Denzel Washington and Anthony Hopkins did their best to step in with some fatherly wisdom in this complicated moment, but honestly, there’s only one place where true healing could occur here, and I’m just not sure when Jada will be ready to invite Rock to the Red Table. But in the spirit of Rock saying “Will Smith just slapped the shit out of me” and then handing an award to Questlove, the show must go on. Because in between all of the drama, the Oscars actually happened, so here are the winners and losers from the 94th Academy Awards in a non-slap category …
Winner: Skin
Listen, if the goal is to make the Oscars more casually relatable, there are worse things its participating celebrities could do than show a little shoulder—or sternum, as it were. There was Timothée Chalamet showing up as perhaps the first ever shirtless Oscars attendee; there was Kristen Stewart wearing a satin suit that featured shorts the approximate size of a belt, plus—you guessed it—more sternum thanks to her unbuttoned dress shirt. And finally, cohost Wanda Sykes walked on-stage dressed as Richard Williams, which meant another pair of short-shorts and a proclamation that she had “shaved a lot—like a lot” for this moment. The 2022 Oscars were kind of a volatile, horny mess. So I guess it’s true what they say: Award shows really do imitate life.

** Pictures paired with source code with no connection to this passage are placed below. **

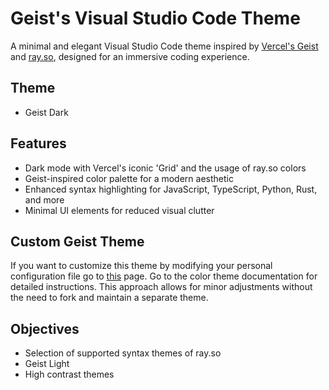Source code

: # Geist's Visual Studio Code Theme

A minimal and elegant Visual Studio Code theme inspired by [Vercel's Geist](https://vercel.com/geist/colors) and [ray.so](https://www.ray.so/#padding=64&theme=vercel), designed for an immersive coding experience.

## Theme

- Geist Dark

## Features

- Dark mode with Vercel's iconic 'Grid' and the usage of ray.so colors
- Geist-inspired color palette for a modern aesthetic
- Enhanced syntax highlighting for JavaScript, TypeScript, Python, Rust, and more
- Minimal UI elements for reduced visual clutter

## Custom Geist Theme

If you want to customize this theme by modifying your personal configuration file go to [this](https://code.visualstudio.com/api/extension-guides/color-theme) page. Go to the color theme documentation for detailed instructions. This approach allows for minor adjustments without the need to fork and maintain a separate theme.

## Objectives

- Selection of supported syntax themes of ray.so
- Geist Light
- High contrast themes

Loser: The Pretaped Awards Plan
To quote likely future Academy Award winner Cardi B: What was the reason?! It’s been well documented that the intention behind moving eight major awards to a preshow ceremony was to make the Oscars more casual-viewer-friendly. But given that they still aired those winners receiving their Oscars, the decision mostly just ended up causing the audience to do a lot of mental math on what we were and were not allowed to see all night. Yes, the producers shaved off 20 seconds by not airing the winners of Best Documentary Short walking to the stage … but why, then, did they fill those 20 seconds by announcing three separate times that we’d be seeing Jacob Elordi in the near future? Why did we watch a lengthy James Bond tribute montage but were forced to find out that Hans Zimmer had won his first Oscar in 27 years on Twitter?

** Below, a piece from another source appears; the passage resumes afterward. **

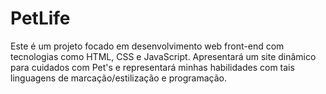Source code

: # PetLife

Este é um projeto focado em desenvolvimento web front-end com tecnologias como HTML, CSS e JavaScript. Apresentará um site dinâmico para cuidados com Pet's e representará minhas habilidades com tais linguagens de marcação/estilização e programação.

To be fair, watching Zimmer receive his Best Original Score award on Twitter was still pretty good, thanks to his daughter…

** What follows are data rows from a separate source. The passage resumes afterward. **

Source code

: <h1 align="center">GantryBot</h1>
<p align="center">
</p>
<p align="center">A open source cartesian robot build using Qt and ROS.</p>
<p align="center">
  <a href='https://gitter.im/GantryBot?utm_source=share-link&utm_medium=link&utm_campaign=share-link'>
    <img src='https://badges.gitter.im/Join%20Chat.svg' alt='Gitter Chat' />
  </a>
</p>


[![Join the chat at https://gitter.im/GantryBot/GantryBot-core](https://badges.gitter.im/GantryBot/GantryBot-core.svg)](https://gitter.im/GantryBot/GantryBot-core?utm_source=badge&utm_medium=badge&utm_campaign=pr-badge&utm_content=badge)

… but the production of this year’s Oscars was, for the most part, inexplicable.
Winner: Youn Yuh-jung, Again
Thank goodness for Youn Yuh-jung, who scored her second Oscar win in as many years by giving us one little piece of goodness to hold on to from this broadcast. (To be clear, this year’s win didn’t score Youn another statuette, just the eternal affections of the Oscars’ viewing public.) Tasked with presenting Best Actor in a Supporting Role, Youn first teased that she was about to mispronounce a bunch of white men’s names. Then, after opening the envelope, she gleefully announced that Troy Kotsur had won using ASL, something she’d clearly taken the time to practice. Once Kotsur took the stage, she had the foresight to hold his Oscar for him so that he could sign his acceptance, and didn’t take her eyes off him or stop grinning for his entire speech. This was the unexpected on-stage interaction we needed!
Loser: “The Flash Enters the Speed Force”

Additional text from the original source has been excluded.